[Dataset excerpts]
- - - -
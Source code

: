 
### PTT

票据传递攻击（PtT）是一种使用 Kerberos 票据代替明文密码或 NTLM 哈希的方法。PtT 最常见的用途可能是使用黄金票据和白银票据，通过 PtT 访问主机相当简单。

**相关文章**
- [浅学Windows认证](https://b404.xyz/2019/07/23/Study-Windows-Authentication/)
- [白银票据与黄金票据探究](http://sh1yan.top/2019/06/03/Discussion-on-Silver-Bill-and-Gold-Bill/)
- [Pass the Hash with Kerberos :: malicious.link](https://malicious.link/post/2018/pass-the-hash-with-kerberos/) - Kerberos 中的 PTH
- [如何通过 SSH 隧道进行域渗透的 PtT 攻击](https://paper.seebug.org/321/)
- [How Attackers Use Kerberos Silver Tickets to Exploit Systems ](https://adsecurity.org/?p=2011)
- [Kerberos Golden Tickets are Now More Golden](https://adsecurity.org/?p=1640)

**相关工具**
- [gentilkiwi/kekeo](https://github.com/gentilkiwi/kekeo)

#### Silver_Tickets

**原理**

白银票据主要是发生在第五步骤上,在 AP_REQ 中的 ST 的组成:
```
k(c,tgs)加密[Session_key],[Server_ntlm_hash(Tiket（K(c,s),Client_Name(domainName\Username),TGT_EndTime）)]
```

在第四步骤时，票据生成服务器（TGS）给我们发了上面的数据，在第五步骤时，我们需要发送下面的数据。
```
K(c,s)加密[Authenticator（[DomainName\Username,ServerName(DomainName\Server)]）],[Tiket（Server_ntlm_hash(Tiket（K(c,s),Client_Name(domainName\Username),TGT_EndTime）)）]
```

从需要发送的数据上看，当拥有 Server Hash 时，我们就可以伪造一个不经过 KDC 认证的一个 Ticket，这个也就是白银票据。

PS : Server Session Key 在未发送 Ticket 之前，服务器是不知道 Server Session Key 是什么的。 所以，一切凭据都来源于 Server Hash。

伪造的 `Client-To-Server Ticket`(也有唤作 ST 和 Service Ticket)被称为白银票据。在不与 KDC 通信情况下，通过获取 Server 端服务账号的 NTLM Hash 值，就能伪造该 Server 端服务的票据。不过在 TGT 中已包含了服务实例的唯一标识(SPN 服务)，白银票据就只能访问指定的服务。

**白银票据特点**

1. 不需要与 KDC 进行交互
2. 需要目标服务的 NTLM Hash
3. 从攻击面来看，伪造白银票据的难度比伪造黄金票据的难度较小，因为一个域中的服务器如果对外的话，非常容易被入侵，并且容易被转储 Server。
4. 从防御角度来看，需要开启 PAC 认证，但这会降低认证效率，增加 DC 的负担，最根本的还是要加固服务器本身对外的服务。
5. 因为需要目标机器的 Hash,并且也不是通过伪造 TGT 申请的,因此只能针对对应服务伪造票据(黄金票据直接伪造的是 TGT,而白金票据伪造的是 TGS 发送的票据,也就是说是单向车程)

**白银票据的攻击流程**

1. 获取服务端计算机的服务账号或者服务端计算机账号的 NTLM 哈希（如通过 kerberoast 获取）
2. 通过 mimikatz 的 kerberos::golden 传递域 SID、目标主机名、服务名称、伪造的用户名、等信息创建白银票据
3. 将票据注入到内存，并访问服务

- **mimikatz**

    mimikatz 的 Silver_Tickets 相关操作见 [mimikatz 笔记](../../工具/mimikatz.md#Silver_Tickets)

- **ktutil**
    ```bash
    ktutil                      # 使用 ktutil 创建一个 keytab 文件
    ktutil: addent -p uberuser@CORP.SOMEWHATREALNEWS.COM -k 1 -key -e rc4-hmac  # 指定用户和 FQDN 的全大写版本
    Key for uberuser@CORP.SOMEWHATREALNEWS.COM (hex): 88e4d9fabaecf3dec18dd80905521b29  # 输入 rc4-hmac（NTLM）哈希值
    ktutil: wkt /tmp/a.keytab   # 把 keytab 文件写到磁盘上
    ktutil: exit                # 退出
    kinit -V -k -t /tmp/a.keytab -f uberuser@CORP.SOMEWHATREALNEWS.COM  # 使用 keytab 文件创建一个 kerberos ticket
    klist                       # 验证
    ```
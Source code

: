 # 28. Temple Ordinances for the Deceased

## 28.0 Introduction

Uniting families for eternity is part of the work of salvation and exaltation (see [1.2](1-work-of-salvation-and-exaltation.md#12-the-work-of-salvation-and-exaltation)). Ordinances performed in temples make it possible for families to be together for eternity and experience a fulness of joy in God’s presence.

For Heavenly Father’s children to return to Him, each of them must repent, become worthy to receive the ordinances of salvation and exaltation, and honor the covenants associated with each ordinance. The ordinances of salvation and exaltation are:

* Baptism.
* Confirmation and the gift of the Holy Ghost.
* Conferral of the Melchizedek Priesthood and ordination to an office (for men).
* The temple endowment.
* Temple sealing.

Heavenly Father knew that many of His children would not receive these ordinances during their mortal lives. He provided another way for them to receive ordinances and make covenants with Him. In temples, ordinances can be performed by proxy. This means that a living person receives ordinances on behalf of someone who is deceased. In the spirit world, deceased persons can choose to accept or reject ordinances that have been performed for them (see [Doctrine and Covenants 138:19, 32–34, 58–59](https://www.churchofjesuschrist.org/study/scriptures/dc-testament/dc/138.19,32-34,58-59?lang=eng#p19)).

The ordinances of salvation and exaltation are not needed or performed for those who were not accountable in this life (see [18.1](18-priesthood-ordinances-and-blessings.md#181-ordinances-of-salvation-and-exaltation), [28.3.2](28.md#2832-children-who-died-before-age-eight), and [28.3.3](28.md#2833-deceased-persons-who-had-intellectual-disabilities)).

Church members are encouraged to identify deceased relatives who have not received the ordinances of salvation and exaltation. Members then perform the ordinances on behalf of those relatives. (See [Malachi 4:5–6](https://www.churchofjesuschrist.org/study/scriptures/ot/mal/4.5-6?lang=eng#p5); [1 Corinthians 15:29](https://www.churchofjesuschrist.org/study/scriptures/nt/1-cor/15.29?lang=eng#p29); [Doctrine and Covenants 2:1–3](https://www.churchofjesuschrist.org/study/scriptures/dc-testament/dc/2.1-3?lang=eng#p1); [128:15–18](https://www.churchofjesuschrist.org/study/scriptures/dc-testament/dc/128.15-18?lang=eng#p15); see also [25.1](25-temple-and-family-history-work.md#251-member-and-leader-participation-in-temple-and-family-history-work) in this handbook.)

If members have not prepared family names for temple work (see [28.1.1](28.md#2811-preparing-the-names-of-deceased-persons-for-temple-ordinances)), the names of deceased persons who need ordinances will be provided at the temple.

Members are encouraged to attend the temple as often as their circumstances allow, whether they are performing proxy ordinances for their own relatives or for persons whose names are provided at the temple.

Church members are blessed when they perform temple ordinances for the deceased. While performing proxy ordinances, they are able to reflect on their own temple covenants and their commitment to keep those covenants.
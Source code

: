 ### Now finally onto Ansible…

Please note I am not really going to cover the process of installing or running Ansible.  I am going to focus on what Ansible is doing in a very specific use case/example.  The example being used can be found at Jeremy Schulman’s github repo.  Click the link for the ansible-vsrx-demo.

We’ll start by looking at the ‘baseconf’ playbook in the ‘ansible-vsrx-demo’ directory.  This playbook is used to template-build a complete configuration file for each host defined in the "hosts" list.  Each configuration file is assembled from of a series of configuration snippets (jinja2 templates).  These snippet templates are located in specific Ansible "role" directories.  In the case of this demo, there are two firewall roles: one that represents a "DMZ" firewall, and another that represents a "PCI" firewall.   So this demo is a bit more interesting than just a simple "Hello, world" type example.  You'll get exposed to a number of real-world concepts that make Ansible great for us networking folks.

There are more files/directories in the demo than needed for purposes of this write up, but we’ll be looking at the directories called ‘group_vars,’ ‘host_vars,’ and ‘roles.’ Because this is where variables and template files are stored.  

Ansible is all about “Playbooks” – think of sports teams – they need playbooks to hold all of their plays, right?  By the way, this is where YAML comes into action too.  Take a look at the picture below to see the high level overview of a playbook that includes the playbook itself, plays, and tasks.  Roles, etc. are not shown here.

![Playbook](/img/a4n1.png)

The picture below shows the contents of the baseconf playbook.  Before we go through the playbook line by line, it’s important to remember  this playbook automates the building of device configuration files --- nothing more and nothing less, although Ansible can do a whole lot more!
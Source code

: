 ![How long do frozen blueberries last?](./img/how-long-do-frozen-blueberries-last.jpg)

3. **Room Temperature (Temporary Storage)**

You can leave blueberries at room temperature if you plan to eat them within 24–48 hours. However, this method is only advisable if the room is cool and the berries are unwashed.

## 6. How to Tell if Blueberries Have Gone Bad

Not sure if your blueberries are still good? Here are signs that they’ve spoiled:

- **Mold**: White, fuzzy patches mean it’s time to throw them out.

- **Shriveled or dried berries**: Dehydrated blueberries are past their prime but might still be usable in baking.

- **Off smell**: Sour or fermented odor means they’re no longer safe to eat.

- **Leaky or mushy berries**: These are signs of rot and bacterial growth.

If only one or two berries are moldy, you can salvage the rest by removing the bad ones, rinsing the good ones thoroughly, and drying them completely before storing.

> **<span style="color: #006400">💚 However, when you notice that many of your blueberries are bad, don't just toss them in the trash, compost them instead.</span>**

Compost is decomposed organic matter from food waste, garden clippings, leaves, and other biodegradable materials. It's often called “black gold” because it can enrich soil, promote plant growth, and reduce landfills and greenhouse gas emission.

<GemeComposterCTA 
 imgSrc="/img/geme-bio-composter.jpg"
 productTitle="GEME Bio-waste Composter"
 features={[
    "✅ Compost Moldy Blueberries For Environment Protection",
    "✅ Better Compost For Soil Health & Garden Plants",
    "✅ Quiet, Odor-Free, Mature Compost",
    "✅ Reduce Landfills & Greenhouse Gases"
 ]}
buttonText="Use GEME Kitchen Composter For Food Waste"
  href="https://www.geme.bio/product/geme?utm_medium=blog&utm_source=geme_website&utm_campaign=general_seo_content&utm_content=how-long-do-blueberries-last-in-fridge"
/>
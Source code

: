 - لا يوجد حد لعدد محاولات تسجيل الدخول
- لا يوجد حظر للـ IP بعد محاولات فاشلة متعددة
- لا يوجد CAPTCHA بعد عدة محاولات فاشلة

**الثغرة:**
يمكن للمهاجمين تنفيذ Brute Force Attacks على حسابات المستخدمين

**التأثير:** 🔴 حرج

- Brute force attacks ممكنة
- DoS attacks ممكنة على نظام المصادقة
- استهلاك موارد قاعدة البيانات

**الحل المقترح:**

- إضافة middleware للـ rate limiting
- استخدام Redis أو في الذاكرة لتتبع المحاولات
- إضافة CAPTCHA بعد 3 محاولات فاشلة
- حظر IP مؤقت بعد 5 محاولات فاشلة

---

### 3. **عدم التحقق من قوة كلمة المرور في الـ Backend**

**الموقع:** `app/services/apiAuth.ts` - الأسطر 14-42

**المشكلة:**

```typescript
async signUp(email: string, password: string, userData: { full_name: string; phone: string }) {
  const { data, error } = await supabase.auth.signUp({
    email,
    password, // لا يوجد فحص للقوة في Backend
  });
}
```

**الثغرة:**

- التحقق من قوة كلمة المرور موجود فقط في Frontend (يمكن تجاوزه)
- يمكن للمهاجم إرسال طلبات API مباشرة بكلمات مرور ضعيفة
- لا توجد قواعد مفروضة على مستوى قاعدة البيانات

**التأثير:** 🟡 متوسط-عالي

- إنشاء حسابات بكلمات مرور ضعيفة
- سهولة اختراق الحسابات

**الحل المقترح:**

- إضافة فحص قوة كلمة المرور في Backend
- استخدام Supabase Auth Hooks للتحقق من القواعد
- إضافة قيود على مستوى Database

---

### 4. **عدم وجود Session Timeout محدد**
- - - -
» **What is being asked**:
Retype the records above, but only those lines that fall between the line containing "- **Off smell**: Sour" and the line containing "- **Leaky or", with both of those lines included, exactly as written.

» **Solution to this problem**:
- **Off smell**: Sour or fermented odor means they’re no longer safe to eat.

- **Leaky or mushy berries**: These are signs of rot and bacterial growth.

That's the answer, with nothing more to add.